O mesmo discurso que em 1979 poupou militares de seus crimes agora tenta absolver Bolsonaro e aliados de um golpe contra a democracia. Fanatismo político, desinformação e ameaças às instituições mostram que o Brasil enfrenta muito mais que um debate ideológico: é um delírio coletivo que põe em risco a própria Constituição.
Autoproteção
A anistia sancionada por João Figueiredo em 1979 aconteceu para evitar que militares que cometeram crimes diversos fossem julgados e condenados, e não para proteger as pessoas que lutaram contra o regime de ditadura militar de um golpe de estado instaurado em 1964.
“Mal necessário”
A mesma anistia também foi classificada como um “mal necessário”, visto que a abertura política estava na pauta. O país perderia muito tempo discutindo culpados e vítimas, e a redemocratização correria riscos.
Primeiro passo
Graças a isso, foi possível realizar as eleições de 1982, quando foram escolhidos desde vereadores até governadores e senadores. Já a eleição presidencial só aconteceu em 1989, com a vitória de Fernando Collor.
Não pacificados
Hoje, a extrema-direita quer aprovar uma anistia ampla e irrestrita para condenados por tentativa de golpe de Estado — leia-se Jair Bolsonaro e militares de alta patente. O discurso é o de que o país precisa ser pacificado. Ora, quem parou o país por não aceitar o resultado das eleições de 2022 foi a onda bolsonarista.
Demonizações
Durante quatro anos, foram criados “inimigos” para que os desavisados pudessem odiar: a Suprema Corte, as urnas eletrônicas, o PT e o comunismo. Essa estratégia de demonização alimentou as redes sociais com informações equivocadas, meias verdades e mentiras, provocando a indignação de muitos que acreditaram nessas narrativas.
Vítimas
Os mais revoltados tornaram-se vítimas da própria ignorância sobre a Constituição brasileira e suas instituições, justamente por conta do grau de desinformação a que foram expostos. Esse povo foi usado em um projeto de perpetuação no poder da família Bolsonaro e de seus aliados.
Cegueira coletiva I
É natural que muitas pessoas intoxicadas por informações distorcidas sobre democracia e liberdade de expressão me demonizem pelo que escrevo. No entanto, são essas mesmas pessoas que não percebem estar apoiando até mesmo uma possível intervenção estrangeira para implantar a extrema-direita no Brasil, com Bolsonaro como líder.
Cegueira coletiva II
São também essas pessoas que não enxergam a tentativa de deputados da extrema-direita de aprovar leis que lhes permitam cometer qualquer tipo de crime, ficando sujeitos a julgamento apenas se eles próprios autorizarem.
Cegueira coletiva III
Essas mesmas pessoas não percebem que o chamado “orçamento secreto” da Câmara, que deu origem às emendas pix, está sendo investigado pela Polícia Federal — e que muitos deputados federais correm risco de prisão por suposta corrupção.

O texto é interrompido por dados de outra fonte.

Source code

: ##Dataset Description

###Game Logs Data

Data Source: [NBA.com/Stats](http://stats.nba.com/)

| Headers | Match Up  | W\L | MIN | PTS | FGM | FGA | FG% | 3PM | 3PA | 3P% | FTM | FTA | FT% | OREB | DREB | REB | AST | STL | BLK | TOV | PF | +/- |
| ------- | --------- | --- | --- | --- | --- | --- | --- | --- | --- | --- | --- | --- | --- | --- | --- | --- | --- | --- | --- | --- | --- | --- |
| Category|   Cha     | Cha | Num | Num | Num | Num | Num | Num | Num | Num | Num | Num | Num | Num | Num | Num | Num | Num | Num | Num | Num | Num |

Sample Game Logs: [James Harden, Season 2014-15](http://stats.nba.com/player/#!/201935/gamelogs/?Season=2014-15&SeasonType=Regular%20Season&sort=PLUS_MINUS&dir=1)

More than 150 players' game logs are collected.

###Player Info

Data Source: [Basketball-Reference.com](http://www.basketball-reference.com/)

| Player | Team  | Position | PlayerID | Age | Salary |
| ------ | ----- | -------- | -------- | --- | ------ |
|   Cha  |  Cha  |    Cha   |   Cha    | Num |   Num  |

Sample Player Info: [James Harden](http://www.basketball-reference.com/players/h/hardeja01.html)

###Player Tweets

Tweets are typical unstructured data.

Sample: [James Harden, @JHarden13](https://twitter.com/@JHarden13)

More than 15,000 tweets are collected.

E são, infelizmente, essas pessoas que não conseguem apontar sequer uma realização relevante do ex-presidente para o país.
Efeito colateral
O bolsonarismo político está se transformando em fanatismo, com características quase religiosas. Diante desse quadro, podemos concluir que, mais do que um problema de desinformação, estamos diante de um delírio coletivo que talvez requeira ajuda profissional.
Viva a democracia
Não é crime ser de direita ou de esquerda, nem se manter alheio a tudo isso. Mas é preciso ter bom senso, equilíbrio e empatia para perceber que a vida é feita de escolhas. E, especialmente na democracia — uma cláusula pétrea da nossa Constituição — quem tem mais votos recebe o mandato da maioria.